● **WHAT YOU HAVE TO DO**: For the records shown below, return an exact copy that excludes the pictures.

-- INFORMATION GIVEN follows --

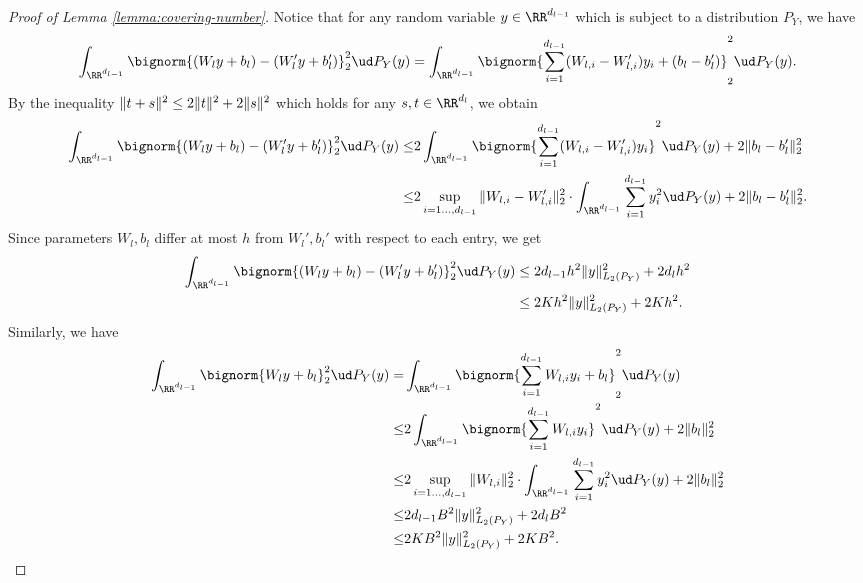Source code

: \begin{proof}[Proof of Lemma \ref{lemma:covering-number}]
    Notice that for any random variable $y \in \RR^{d_{l-1}}$ which is subject to a distribution $P_Y$, we have
    \begin{equation*}
         \int_{\RR^{d_{l-1}}} \bignorm{ ( W_l y+ b_l)-( W_l' y+ b_l')}_2^2 \ud P_Y(y) =  \int_{\RR^{d_{l-1}}}   \bignorm{ \sum_{i=1}^{d_{l-1}} (W_{l,i} - W_{l,i}') y_i+(b_l- b_l') }_2^2 \ud P_Y(y).
    \end{equation*}
    By the inequality $\|t+s\|^2 \leq 2\|t\|^2 + 2\|s\|^2$ which holds for any $s,t\in \RR^{d_l}$, we obtain
    \begin{align*}
        \int_{\RR^{d_{l-1}}} \bignorm{ ( W_l y+ b_l)-( W_l' y+ b_l')}_2^2 \ud P_Y(y) 
        \leq & 2 \int_{\RR^{d_{l-1}}}  \bignorm{\sum_{i=1}^{d_{l-1}}  (W_{l,i}-W_{l,i}') y_i  }^2 \ud P_Y(y)  + 2 \norm {b_l-b_l'}_2^2 \\
        \leq &  2 \sup_{i=1\ldots,d_{l-1}} \norm{ W_{l,i}-W_{l,i}' }_2^2 \cdot \int_{\RR^{d_{l-1}}}  \sum_{i=1}^{d_{l-1}} y_i^2  \ud P_Y(y)  + 2 \norm {b_l-b_l'}_2^2.
    \end{align*}
    Since parameters $W_l,b_l$ differ at most $h$ from $W_l',b_l'$ with respect to each entry, we get 
    \begin{align}\label{eq:difference1}
    \int_{\RR^{d_{l-1}}} \bignorm{ ( W_l y+ b_l)-( W_l' y+ b_l')}_2^2 \ud P_Y(y) 
        &\leq  2 d_{l-1} h^2 \norm{y}^2_{L_2(P_Y)} + 2 d_l h^2 \notag \\
        &\leq   2 K h^2 \norm{y}^2_{L_2(P_Y)} + 2 K h^2 .
    \end{align}
Similarly, we have
\begin{align}\label{eq:difference2}
    \int_{\RR^{d_{l-1}}} \bignorm{  W_l y+ b_l }_2^2 \ud P_Y(y) = & \int_{\RR^{d_{l-1}}}   \bignorm{ \sum_{i=1}^{d_{l-1}} W_{l,i}  y_i + b_l }_2^2 \ud P_Y(y) \notag \\
        \leq & 2 \int_{\RR^{d_{l-1}}}  \bignorm{ \sum_{i=1}^{d_{l-1}}  W_{l,i} y_i}^2 \ud P_Y(y)+ 2 \norm {b_l}_2^2 \notag  \\
        \leq &  2 \sup_{i=1\ldots,d_{l-1}} \norm{ W_{l,i} }_2^2 \cdot \int_{\RR^{d_{l-1}}}  \sum_{i=1}^{d_{l-1}} y_i^2  \ud P_Y(y)  + 2 \norm {b_l}_2^2 \notag \\
        \leq &  2 d_{l-1} B^2 \norm{y}^2_{L_2(P_Y)}  + 2 d_l B^2 \notag\\
        \leq &  2 K B^2 \norm{y}^2_{L_2(P_Y)}  + 2 K B^2.
\end{align}


\end{proof}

-- INFORMATION GIVEN concluded --

● **TASK SOLUTION**:
Source code

: \begin{proof}[Proof of Lemma \ref{lemma:covering-number}]
    Notice that for any random variable $y \in \RR^{d_{l-1}}$ which is subject to a distribution $P_Y$, we have
    \begin{equation*}
         \int_{\RR^{d_{l-1}}} \bignorm{ ( W_l y+ b_l)-( W_l' y+ b_l')}_2^2 \ud P_Y(y) =  \int_{\RR^{d_{l-1}}}   \bignorm{ \sum_{i=1}^{d_{l-1}} (W_{l,i} - W_{l,i}') y_i+(b_l- b_l') }_2^2 \ud P_Y(y).
    \end{equation*}
    By the inequality $\|t+s\|^2 \leq 2\|t\|^2 + 2\|s\|^2$ which holds for any $s,t\in \RR^{d_l}$, we obtain
    \begin{align*}
        \int_{\RR^{d_{l-1}}} \bignorm{ ( W_l y+ b_l)-( W_l' y+ b_l')}_2^2 \ud P_Y(y) 
        \leq & 2 \int_{\RR^{d_{l-1}}}  \bignorm{\sum_{i=1}^{d_{l-1}}  (W_{l,i}-W_{l,i}') y_i  }^2 \ud P_Y(y)  + 2 \norm {b_l-b_l'}_2^2 \\
        \leq &  2 \sup_{i=1\ldots,d_{l-1}} \norm{ W_{l,i}-W_{l,i}' }_2^2 \cdot \int_{\RR^{d_{l-1}}}  \sum_{i=1}^{d_{l-1}} y_i^2  \ud P_Y(y)  + 2 \norm {b_l-b_l'}_2^2.
    \end{align*}
    Since parameters $W_l,b_l$ differ at most $h$ from $W_l',b_l'$ with respect to each entry, we get 
    \begin{align}\label{eq:difference1}
    \int_{\RR^{d_{l-1}}} \bignorm{ ( W_l y+ b_l)-( W_l' y+ b_l')}_2^2 \ud P_Y(y) 
        &\leq  2 d_{l-1} h^2 \norm{y}^2_{L_2(P_Y)} + 2 d_l h^2 \notag \\
        &\leq   2 K h^2 \norm{y}^2_{L_2(P_Y)} + 2 K h^2 .
    \end{align}
Similarly, we have
\begin{align}\label{eq:difference2}
    \int_{\RR^{d_{l-1}}} \bignorm{  W_l y+ b_l }_2^2 \ud P_Y(y) = & \int_{\RR^{d_{l-1}}}   \bignorm{ \sum_{i=1}^{d_{l-1}} W_{l,i}  y_i + b_l }_2^2 \ud P_Y(y) \notag \\
        \leq & 2 \int_{\RR^{d_{l-1}}}  \bignorm{ \sum_{i=1}^{d_{l-1}}  W_{l,i} y_i}^2 \ud P_Y(y)+ 2 \norm {b_l}_2^2 \notag  \\
        \leq &  2 \sup_{i=1\ldots,d_{l-1}} \norm{ W_{l,i} }_2^2 \cdot \int_{\RR^{d_{l-1}}}  \sum_{i=1}^{d_{l-1}} y_i^2  \ud P_Y(y)  + 2 \norm {b_l}_2^2 \notag \\
        \leq &  2 d_{l-1} B^2 \norm{y}^2_{L_2(P_Y)}  + 2 d_l B^2 \notag\\
        \leq &  2 K B^2 \norm{y}^2_{L_2(P_Y)}  + 2 K B^2.
\end{align}


\end{proof}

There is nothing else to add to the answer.